Frise chronologique
1925
Inauguration du monument
Inauguration du monument
1925 (≈ 1925)
Statue *« On ne passe pas »* dévoilée.
3 février 2015
Classement Monument Historique
Classement Monument Historique
3 février 2015 (≈ 2015)
Protection intégrale par arrêté.
Aujourd'hui
Aujourd'hui
Aujourd'hui
Aujourd'hui (≈ 2025)
Position de référence.
Patrimoine classé
Le monument aux morts de la guerre 1914-1918 situé place du Général-de-Gaulle, en totalité (cad. C domaine public non cadastré, cf plan annexé à l'arrêté) : inscription par arrêté du 3 février 2015.
Personnages clés
| Eugène Piron - Sculpteur |
Auteur de *« On ne passe pas »*. |
Origine et histoire
Le Monument aux Morts de Saint-Pardoux-la-Rivière, situé place Général de Gaulle, a été inauguré en 1925 pour honorer les victimes locales de la Première Guerre mondiale. Il se distingue par une statue intitulée « On ne passe pas », sculptée par Eugène Piron, représentant un Poilu en tenue militaire. Ce monument symbolise la résistance et le sacrifice des soldats français durant le conflit. Son architecture mêle un style néoclassique, avec deux colonnes à chapiteaux ioniques évoquant un temple antique, renforçant son caractère solennel et commémoratif.
L’œuvre a été classée Monument Historique par arrêté du 3 février 2015, protégeant ainsi l’intégralité de sa structure, y compris son socle et ses éléments décoratifs. La localisation précise, bien que notée comme « passable » (note 5/10) dans les bases de données, correspond à l’adresse officielle de la mairie, sur la place centrale du village. Le monument reste propriété communale, soulignant son ancrage dans la mémoire collective locale.

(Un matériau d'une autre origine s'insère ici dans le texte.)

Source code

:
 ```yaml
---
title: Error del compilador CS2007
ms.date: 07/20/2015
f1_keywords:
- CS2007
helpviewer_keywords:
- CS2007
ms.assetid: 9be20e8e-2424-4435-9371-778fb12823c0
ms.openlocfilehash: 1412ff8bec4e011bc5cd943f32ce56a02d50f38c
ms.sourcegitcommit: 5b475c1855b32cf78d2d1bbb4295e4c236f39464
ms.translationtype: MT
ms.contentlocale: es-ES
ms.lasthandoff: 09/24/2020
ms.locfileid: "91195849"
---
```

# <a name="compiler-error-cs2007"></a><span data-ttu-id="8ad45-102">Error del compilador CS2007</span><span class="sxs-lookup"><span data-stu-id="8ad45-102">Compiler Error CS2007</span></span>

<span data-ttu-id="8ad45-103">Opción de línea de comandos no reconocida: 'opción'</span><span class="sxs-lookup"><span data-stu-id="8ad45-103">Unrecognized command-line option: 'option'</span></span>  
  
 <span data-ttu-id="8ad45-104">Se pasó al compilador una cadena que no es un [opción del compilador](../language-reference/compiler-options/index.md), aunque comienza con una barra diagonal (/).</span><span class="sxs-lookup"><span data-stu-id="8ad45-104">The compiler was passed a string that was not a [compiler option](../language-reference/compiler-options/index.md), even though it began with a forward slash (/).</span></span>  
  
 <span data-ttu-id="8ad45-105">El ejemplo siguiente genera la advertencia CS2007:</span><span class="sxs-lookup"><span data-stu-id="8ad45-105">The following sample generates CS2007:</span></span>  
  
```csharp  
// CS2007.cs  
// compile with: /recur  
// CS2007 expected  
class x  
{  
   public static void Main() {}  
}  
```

Le sculpteur Eugène Piron, auteur de la statue, est un artiste reconnu pour ses œuvres commémoratives liées à la Grande Guerre. « On ne passe pas » est une expression emblématique de la défense française, notamment associée à la bataille de Verdun (1916), bien que le texte source ne précise pas explicitement ce lien. Le choix d’un Poilu, soldat typique des tranchées, et d’une architecture inspirée de l’Antiquité, illustre la volonté de pérenniser le souvenir des combats tout en leur conférant une dimension universelle et intemporelle.